== Segment start ==

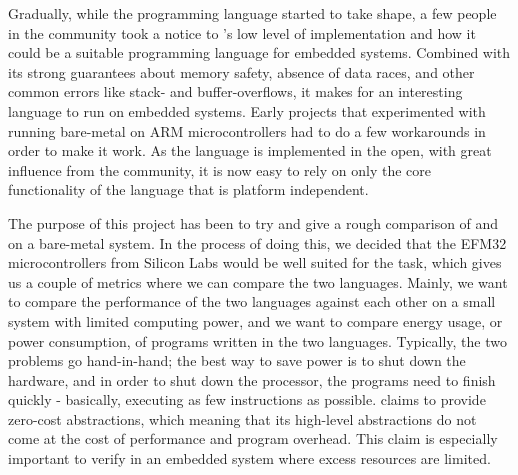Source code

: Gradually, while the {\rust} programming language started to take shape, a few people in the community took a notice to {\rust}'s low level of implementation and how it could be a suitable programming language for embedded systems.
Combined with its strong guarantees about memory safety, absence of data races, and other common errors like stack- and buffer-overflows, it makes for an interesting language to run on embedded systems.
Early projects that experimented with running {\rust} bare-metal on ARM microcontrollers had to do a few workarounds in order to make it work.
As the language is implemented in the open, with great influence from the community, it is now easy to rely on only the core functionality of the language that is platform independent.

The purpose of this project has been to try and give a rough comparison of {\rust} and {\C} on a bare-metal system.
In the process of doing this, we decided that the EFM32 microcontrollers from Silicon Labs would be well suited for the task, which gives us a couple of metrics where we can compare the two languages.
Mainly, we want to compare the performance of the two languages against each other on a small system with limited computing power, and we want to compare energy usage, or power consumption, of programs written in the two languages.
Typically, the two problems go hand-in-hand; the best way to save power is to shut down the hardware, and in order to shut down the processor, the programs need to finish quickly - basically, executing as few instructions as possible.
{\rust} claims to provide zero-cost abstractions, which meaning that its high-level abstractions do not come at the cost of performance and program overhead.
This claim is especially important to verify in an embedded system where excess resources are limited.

== Segment end ==

WHAT YOU ARE ASKED TO DO: Starting with the line that holds "and program overhead.", copy each remaining line of the listing above exactly, through the last one.

RESPONSE TO THIS EXERCISE:
{\rust} claims to provide zero-cost abstractions, which meaning that its high-level abstractions do not come at the cost of performance and program overhead.
This claim is especially important to verify in an embedded system where excess resources are limited.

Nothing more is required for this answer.